Stored data:
☆ ☆ ☆ ☆ ☆

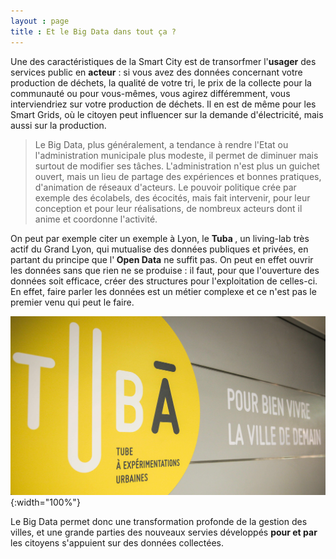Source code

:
 ```yaml
---
layout : page
title : Et le Big Data dans tout ça ?
---
```


Une des caractéristiques de la Smart City est de transorfmer l'<strong>usager</strong> des services public en <strong>acteur</strong> :
si vous avez des données concernant votre production de déchets, la qualité de votre tri, le prix de la collecte pour la 
communauté ou pour vous-mêmes, vous agirez différemment, vous interviendriez sur votre production de déchets. Il en est de même pour les Smart Grids, où le citoyen peut influencer sur la demande d'électricité, mais aussi sur la production. 

> Le Big Data, plus généralement, a tendance à rendre l'Etat ou l'administration municipale plus modeste, il permet
de diminuer mais surtout de modifier ses tâches. L'administration n'est plus un guichet ouvert, mais un lieu de partage 
des expériences et bonnes pratiques, d'animation de réseaux d'acteurs. Le pouvoir politique crée par exemple des écolabels,
des écocités, mais fait intervenir, pour leur conception et pour leur réalisations, de nombreux acteurs dont il anime et
coordonne l'activité. 

On peut par exemple citer un exemple à Lyon, le <strong> Tuba </strong>, un living-lab très actif du Grand
Lyon, qui mutualise des données publiques et privées, en partant du principe que l'<strong> Open Data</strong> ne
suffit pas. On peut en effet ouvrir les données sans que rien ne se produise : il faut, pour que l'ouverture des données
soit efficace, créer des structures pour l'exploitation de celles-ci. En effet, faire parler les données est un métier 
complexe et ce n'est pas le premier venu qui peut le faire.

![Tuba](/Images/tuba.jpg/){:width="100%"}

Le Big Data permet donc une transformation profonde de la gestion des villes, et une grande parties des nouveaux servies
développés <strong> pour et par</strong> les citoyens s'appuient sur des données collectées.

☆ ☆ ☆ ☆ ☆

Look through the entries above, and wherever a line holds the string "effet", copy it.

* **Response for this exercise**
suffit pas. On peut en effet ouvrir les données sans que rien ne se produise : il faut, pour que l'ouverture des données
soit efficace, créer des structures pour l'exploitation de celles-ci. En effet, faire parler les données est un métier 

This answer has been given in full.